* DESCRIPTION OF THE TASK:
Which of the lines below hold "what"? Please return each one.

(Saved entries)
[Start of section]
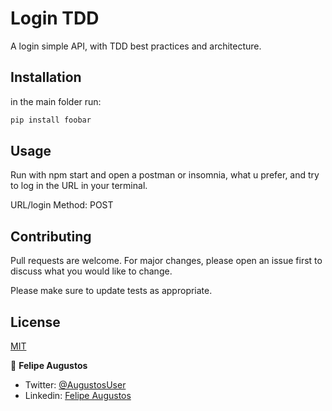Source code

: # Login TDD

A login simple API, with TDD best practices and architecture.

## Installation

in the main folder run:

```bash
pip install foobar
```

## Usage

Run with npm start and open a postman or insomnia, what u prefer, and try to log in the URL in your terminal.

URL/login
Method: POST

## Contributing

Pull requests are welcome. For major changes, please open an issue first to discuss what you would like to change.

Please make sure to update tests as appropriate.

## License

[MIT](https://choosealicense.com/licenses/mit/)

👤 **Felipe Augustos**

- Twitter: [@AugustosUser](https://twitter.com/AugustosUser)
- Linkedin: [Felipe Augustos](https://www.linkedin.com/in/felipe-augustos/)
[End of section]
[Start of section]
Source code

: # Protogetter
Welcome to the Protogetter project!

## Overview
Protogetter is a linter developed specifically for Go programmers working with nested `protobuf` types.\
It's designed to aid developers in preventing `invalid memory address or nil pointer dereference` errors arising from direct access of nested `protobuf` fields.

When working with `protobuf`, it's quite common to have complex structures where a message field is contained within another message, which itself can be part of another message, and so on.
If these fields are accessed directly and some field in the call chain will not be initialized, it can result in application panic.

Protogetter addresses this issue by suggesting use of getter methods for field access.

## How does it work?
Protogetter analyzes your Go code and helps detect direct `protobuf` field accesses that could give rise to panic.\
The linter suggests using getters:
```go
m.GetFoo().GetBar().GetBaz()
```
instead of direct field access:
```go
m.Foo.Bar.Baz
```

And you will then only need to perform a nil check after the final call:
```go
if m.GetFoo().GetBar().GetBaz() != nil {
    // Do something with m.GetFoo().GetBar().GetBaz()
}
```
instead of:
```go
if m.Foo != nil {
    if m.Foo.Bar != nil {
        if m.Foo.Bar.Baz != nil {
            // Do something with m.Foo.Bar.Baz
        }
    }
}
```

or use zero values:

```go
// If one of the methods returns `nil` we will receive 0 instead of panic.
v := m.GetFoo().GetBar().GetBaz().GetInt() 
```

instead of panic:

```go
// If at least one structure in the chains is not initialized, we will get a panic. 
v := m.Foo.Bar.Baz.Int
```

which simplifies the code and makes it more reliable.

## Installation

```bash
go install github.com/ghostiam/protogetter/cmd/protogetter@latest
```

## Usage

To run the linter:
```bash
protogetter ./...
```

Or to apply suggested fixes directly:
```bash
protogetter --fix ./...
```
[End of section]
* RESULT OF THIS EXERCISE:
Run with npm start and open a postman or insomnia, what u prefer, and try to log in the URL in your terminal.
Pull requests are welcome. For major changes, please open an issue first to discuss what you would like to change.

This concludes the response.